If your are planning to implement a custom document library application using SQL Server and .NET, full-text search comes handy to implement content search on your document. Storing your documents in SQL Server FileSteam gives you many advantages. You can implement Google-like search on your document as well. In PART I of this post I tried to provide some insight into some of these features. In Part II, I will show you how to configure SQL Server to enable filestream and do full-text search and I will also include a sample .NET application.
SQL Server 2008 provides the functionality for applications and users to issue full-text queries against character-based data in SQL Server tables. SQL Server supports full text indexing on columns with any of the following data types: char, varchar, nchar, nvarchar, text, ntext, image, xml, varbinary, or varbinary(max). Full-text queries perform linguistic searches against text data in full-text indexes by operating on words and phrases based on rules of a particular language such as English. Full-text queries can include simple words and phrases or multiple forms of a word or phrase.
Full-text search supports more than 50 languages, such as English, Spanish, Chinese, Japanese, Arabic and German. For each supported language, SQL Server provides language-specific linguistic components, including a word breaker and stemmer and an empty thesaurus file. For each full-text language, SQL Server also provides a file in which you can optionally define language-specific synonyms to extend the scope of search queries (a thesaurus file).
For writing full-text queries, SQL Server provides a set of full-text predicates (CONTAINS and FREETEXT) and rowset-valued functions (CONTAINSTABLE and FREETEXTTABLE). Using these, applications and users can perform a variety of types of full-text searches, such as searching on a single word or phrase (and optionally ranking the result set), searching on a word or phrase close to another word or phrase, or searching on synonymous forms of a specific word.
SQL Server File Stream
FILESTREAM enables SQL Server-based applications to store unstructured data, such as documents and images, on the file system. Applications can leverage the rich streaming APIs and performance of the file system and at the same time maintain transactional consistency between the unstructured data and corresponding structured data. FILESTREAM integrates the SQL Server Database Engine with an NTFS file system by storing varbinary(max) binary large object (BLOB) data as files on the file system. Transact-SQL statements can insert, update, query, search, and back up FILESTREAM data. Win32 file system interfaces provide streaming access to the data. FILESTREAM uses the NT system cache for caching file data. This helps reduce any effect that FILESTREAM data might have on Database Engine performance. The SQL Server buffer pool is not used; therefore, this memory is available for query processing.
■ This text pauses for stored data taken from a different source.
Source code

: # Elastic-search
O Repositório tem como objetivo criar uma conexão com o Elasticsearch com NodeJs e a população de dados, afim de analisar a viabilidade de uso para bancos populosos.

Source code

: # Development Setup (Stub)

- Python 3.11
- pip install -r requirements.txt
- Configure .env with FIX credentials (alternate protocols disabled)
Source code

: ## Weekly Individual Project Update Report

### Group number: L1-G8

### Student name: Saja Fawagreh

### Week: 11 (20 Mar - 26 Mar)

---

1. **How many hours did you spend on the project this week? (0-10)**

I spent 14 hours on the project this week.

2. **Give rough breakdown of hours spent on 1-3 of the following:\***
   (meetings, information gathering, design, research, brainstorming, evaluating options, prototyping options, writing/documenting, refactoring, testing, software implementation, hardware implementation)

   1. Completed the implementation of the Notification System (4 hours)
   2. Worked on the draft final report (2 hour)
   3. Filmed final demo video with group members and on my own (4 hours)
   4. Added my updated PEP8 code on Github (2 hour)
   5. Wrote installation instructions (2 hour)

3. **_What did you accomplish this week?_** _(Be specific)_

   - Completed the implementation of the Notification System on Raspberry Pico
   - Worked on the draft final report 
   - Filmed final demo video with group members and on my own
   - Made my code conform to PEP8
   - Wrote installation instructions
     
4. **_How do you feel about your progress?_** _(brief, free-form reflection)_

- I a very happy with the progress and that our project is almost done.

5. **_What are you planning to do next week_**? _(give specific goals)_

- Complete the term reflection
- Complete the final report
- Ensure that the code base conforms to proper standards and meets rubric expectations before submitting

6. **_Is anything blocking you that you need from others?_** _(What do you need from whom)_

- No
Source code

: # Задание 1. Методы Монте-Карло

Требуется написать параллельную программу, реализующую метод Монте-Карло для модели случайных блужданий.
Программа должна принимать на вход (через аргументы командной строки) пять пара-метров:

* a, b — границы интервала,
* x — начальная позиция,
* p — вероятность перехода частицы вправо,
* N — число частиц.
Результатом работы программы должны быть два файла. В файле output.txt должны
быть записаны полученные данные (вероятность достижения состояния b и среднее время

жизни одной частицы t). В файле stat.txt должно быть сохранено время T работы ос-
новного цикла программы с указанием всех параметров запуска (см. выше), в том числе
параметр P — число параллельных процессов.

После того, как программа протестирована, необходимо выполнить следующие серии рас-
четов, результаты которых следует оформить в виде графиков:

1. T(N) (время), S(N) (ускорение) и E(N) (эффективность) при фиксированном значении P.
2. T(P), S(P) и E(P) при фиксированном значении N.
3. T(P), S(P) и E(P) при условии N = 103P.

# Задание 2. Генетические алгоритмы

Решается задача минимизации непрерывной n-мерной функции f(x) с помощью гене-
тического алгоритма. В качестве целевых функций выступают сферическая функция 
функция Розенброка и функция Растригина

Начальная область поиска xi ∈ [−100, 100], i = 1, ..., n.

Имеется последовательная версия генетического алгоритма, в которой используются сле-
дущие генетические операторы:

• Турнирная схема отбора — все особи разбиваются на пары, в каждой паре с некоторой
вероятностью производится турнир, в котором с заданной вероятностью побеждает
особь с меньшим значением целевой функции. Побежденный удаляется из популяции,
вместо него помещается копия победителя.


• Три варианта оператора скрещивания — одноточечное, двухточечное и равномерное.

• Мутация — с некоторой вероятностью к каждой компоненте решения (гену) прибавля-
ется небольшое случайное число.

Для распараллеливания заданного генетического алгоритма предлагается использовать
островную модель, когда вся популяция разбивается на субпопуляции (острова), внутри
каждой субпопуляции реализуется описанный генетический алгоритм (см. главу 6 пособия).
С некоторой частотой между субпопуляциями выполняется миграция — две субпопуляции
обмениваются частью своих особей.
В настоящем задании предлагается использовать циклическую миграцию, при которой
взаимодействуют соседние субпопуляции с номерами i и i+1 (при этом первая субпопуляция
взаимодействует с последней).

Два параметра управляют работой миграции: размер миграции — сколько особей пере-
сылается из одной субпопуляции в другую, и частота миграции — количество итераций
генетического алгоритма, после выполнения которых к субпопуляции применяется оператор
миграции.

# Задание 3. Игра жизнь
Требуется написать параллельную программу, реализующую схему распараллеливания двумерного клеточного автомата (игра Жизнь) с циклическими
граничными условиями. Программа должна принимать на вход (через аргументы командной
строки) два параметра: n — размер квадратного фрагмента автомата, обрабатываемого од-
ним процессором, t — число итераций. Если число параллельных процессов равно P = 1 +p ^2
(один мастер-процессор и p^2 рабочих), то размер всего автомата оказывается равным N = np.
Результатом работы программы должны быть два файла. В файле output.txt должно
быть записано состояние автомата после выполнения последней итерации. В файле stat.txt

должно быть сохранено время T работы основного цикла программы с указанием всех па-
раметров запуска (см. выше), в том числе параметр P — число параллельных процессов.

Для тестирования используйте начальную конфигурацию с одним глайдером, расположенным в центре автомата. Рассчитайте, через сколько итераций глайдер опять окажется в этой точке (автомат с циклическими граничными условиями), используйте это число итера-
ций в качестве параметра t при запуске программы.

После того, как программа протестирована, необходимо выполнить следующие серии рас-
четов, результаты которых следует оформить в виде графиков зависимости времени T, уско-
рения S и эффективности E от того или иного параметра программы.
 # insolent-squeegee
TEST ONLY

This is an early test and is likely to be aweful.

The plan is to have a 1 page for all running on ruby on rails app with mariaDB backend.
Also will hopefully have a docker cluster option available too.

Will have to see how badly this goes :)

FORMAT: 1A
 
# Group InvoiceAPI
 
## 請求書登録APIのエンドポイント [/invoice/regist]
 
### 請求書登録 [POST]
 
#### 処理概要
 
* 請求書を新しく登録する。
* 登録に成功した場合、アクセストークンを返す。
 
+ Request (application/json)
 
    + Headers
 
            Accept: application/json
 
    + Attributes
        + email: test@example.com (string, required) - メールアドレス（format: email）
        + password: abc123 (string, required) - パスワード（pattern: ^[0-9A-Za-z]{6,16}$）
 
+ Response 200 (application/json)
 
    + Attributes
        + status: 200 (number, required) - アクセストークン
FILESTREAM is not automatically enabled when you install or upgrade SQL Server. You must enable FILESTREAM by using SQL Server Configuration Manager and SQL Server Management Studio. To use FILESTREAM, you must create or modify a database to contain a special type of filegroup. Then, create or modify a table so that it contains a varbinary(max) column with the FILESTREAM attribute. After you complete these tasks, you can use Transact-SQL and Win32 to manage the FILESTREAM data.
When you use FILESTREAM to store binary large object (BLOB) data, you can use Win32 APIs to work with the files. To support working with FILESTREAM BLOB data in Win32 applications, SQL Server provides couple of functions and some APIs.
PathName returns a path as a token to a BLOB. An application uses this token to obtain a Win32 handle and operate on BLOB data.
GET_FILESTREAM_TRANSACTION_CONTEXT() returns a token that represents the current transaction of a session. An application uses this token to bind FILESTREAM file system streaming operations to the transaction.
The OpenSqlFilestream API obtains a Win32 file handle. The application uses the handle to stream the FILESTREAM data.
All FILESTREAM data container access is performed in a SQL Server transaction. Transact-SQL statements can be executed in the same transaction to maintain consistency between SQL data and FILESTREAM data.
SQL Server Full-Text Engine
The SQL Server Full-Text Engine is a full-text indexing and search engine. In SQL Server 2008, the Full-Text Engine has been fully integrated into the Database Engine. The Full-Text Engine now resides in the SQL Server process rather than residing in a separate process like in the previous versions of SQL Servers. Integrating the Full-Text Engine into the Database Engine has improved full-text manageability, optimization of mixed query, and overall performance. For each instance of SQL Server, there is a dedicated instance of the Full-Text Engine, including dedicated components such as word breakers and filters, resources such as memory, and configuration such as service-level settings at the instance level.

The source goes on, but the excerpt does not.